# Capture

Capture is the only layer that touches the outside world. It produces one JSON file per observation into `~/.openchronicle/capture-buffer/`; nothing above it ever talks to macOS directly.

## Two signal sources

**`mac-ax-watcher`** (primary, event-driven). A vendored Swift binary that subscribes to AX notifications across all running apps: window focus, value changes (typing), title changes, app activation. It emits one JSON object per event on stdout. The Python side reads that stream line-by-line in `capture/watcher.py` → `capture/event_dispatcher.py`.

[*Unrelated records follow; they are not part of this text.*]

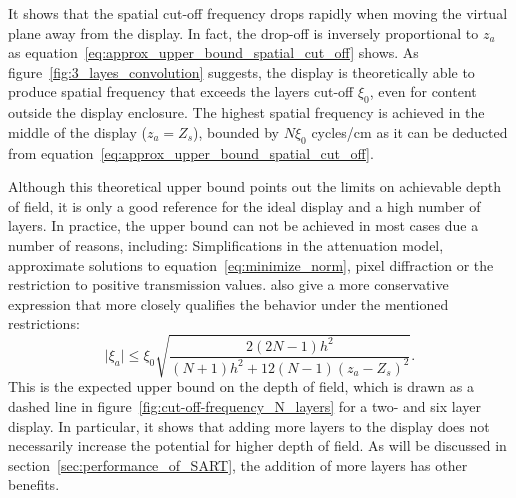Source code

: It shows that the spatial cut-off frequency drops rapidly when moving the virtual plane away from the display.
In fact, the drop-off is inversely proportional to $z_a$ as equation~\ref{eq:approx_upper_bound_spatial_cut_off} shows.
As figure~\ref{fig:3_layes_convolution} suggests, the display is theoretically able to produce spatial frequency that exceeds the layers cut-off $\xi_0$, even for content outside the display enclosure.
The highest spatial frequency is achieved in the middle of the display ($z_a = Z_s$), bounded by $N \xi_0$ cycles/cm as it can be deducted from equation~\ref{eq:approx_upper_bound_spatial_cut_off}.

Although this theoretical upper bound points out the limits on achievable depth of field, it is only a good reference for the ideal display and a high number of layers.
In practice, the upper bound can not be achieved in most cases due a number of reasons, including: 
Simplifications in the attenuation model, approximate solutions to equation~\ref{eq:minimize_norm}, pixel diffraction or the restriction to positive transmission values.
\cite{WetzsteinTomo} also give a more conservative expression that more closely qualifies the behavior under the mentioned restrictions:
\begin{equation}\label{eq:expected_upper_bound_spatial_cut_off}
	\lvert \xi_a \rvert \leq \xi_0 \sqrt{ \frac{2(2N - 1) h^2}{(N + 1) h^2 + 12(N - 1)(z_a - Z_s)^2} }.
\end{equation}
This is the expected upper bound on the depth of field, which is drawn as a dashed line in figure~\ref{fig:cut-off-frequency_N_layers} for a two- and six layer display.
In particular, it shows that adding more layers to the display does not necessarily increase the potential for higher depth of field.
As will be discussed in section~\ref{sec:performance_of_SART}, the addition of more layers has other benefits.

**Heartbeat timer** (fallback). Every `heartbeat_minutes` (default 10), the scheduler fires a capture even if no event arrived — so long idle periods leave a trail. Set `heartbeat_minutes = 0` to disable entirely (watcher-only); values `>0` are clamped to a 60-second floor.

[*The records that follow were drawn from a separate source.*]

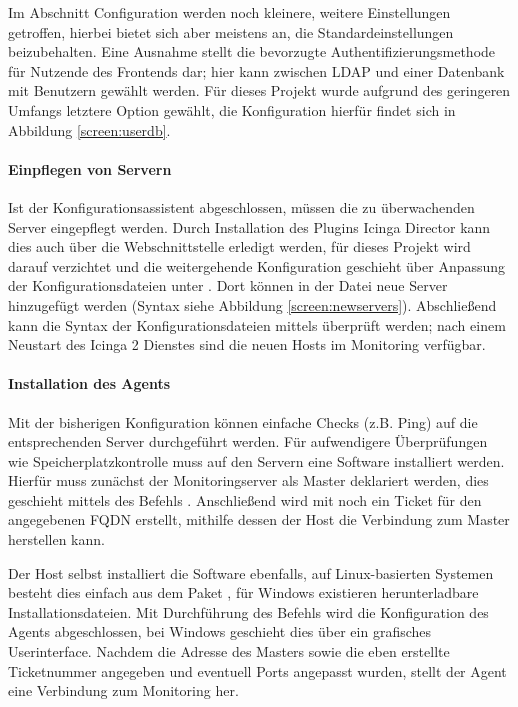 Im Abschnitt \glqq{}Configuration\grqq{} werden noch kleinere, weitere Einstellungen getroffen, hierbei bietet sich aber meistens an, die Standardeinstellungen beizubehalten. Eine Ausnahme stellt die bevorzugte Authentifizierungsmethode für Nutzende des Frontends dar; hier kann zwischen \ac{LDAP} und einer Datenbank mit Benutzern gewählt werden. Für dieses Projekt wurde aufgrund des geringeren Umfangs letztere Option gewählt, die Konfiguration hierfür findet sich in Abbildung \ref{screen:userdb}.

\paragraph{Einpflegen von Servern}
Ist der Konfigurationsassistent abgeschlossen, müssen die zu überwachenden Server eingepflegt werden. Durch Installation des Plugins \glqq{}Icinga Director\grqq{} kann dies auch über die Webschnittstelle erledigt werden, für dieses Projekt wird darauf verzichtet und die weitergehende Konfiguration geschieht über Anpassung der Konfigurationsdateien unter . Dort können in der Datei  neue Server hinzugefügt werden (Syntax siehe Abbildung \ref{screen:newservers}). Abschließend kann die Syntax der Konfigurationsdateien mittels  überprüft werden; nach einem Neustart des \glqq{}Icinga 2\grqq{} Dienstes sind die neuen Hosts im Monitoring verfügbar.

\paragraph{Installation des Agents}
Mit der bisherigen Konfiguration können einfache Checks (z.B. Ping) auf die entsprechenden Server durchgeführt werden. Für aufwendigere Überprüfungen wie Speicherplatzkontrolle muss auf den Servern eine Software installiert werden. Hierfür muss zunächst der Monitoringserver als \glqq{}Master\grqq{} deklariert werden, dies geschieht mittels des Befehls . Anschließend wird mit  noch ein \glqq{}Ticket\grqq{} für den angegebenen \ac{FQDN} erstellt, mithilfe dessen der Host die Verbindung zum Master herstellen kann.

Der Host selbst installiert die Software ebenfalls, auf Linux-basierten Systemen besteht dies einfach aus dem Paket , für Windows existieren herunterladbare Installationsdateien. Mit Durchführung des Befehls  wird die Konfiguration des Agents abgeschlossen, bei Windows geschieht dies über ein grafisches Userinterface. Nachdem die Adresse des Masters sowie die eben erstellte Ticketnummer angegeben und eventuell Ports angepasst wurden, stellt der Agent eine Verbindung zum Monitoring her.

Both funnel into `capture_once` in `capture/scheduler.py`, which runs:

1. `ax_capture.capture_frontmost(focused_window_only=True)` — one-shot invocation of `mac-ax-helper` for the current window, pruned to `ax_depth` layers.
2. `s1_parser.enrich()` — extracts `focused_element`, `visible_text`, and `url` from the AX tree (see [S1 fields](#s1-fields) below).
3. `screenshot.grab()` — unless `include_screenshot = false`.
4. `window_meta.active_window()` — app name, title, bundle_id via `NSRunningApplication`.
5. Write `{iso8601_safe}.json` to the buffer.

The filename is ISO-8601 with `:` → `-` and `+` → `p` / `-` → `m` for the TZ offset. Example: `2026-04-21T17-07-32p08-00.json`.

The same capture scheduler also invokes `SessionManager.on_event` (wired as a `pre_capture_hook` in `daemon.py`), so the session cutter sees every capture-worthy event without a separate subscription path.

## Debounce / dedup / gap

Four time-based knobs throttle the event firehose (`capture/event_dispatcher.py`):

| Knob | Default | What it does |
|---|---|---|
| `debounce_seconds` | 3.0 | `AXValueChanged` events within this window collapse — only the last triggers a capture. Prevents one-capture-per-keystroke during typing. |
| `dedup_interval_seconds` | 1.0 | Same `(event_type, app)` pair within this window is dropped outright. |
| `min_capture_gap_seconds` | 2.0 | Hard floor between consecutive `capture_once` calls, regardless of event reason. |
| `same_window_dedup_seconds` | 5.0 | Non-focus-change events in the same `(bundle_id, title)` pair collapse within this window. Focus changes always bypass it. |

Tune these if you see `capture.log` flooded; the defaults produce a few hundred captures per work-day, comfortably under the buffer retention.

### Content dedup (no time window)

On top of the time-based knobs, the scheduler compares each built capture against the previous one by a content fingerprint (`hash(bundle + title + focused_element.value + visible_text + url)`, in `capture/scheduler.py`). If the fingerprint matches, the capture is **not** written and the session manager's `pre_capture_hook` is **not** fired.

This catches the case the time knobs can't: a screen that doesn't change (lock screen overnight, a paused video, an idle IDE) keeps generating AX events with the same content indefinitely. Without content-dedup those would both fill the buffer and keep the current session from ever idling out. Timestamps, triggers, and screenshots are excluded from the fingerprint so only meaningful changes count.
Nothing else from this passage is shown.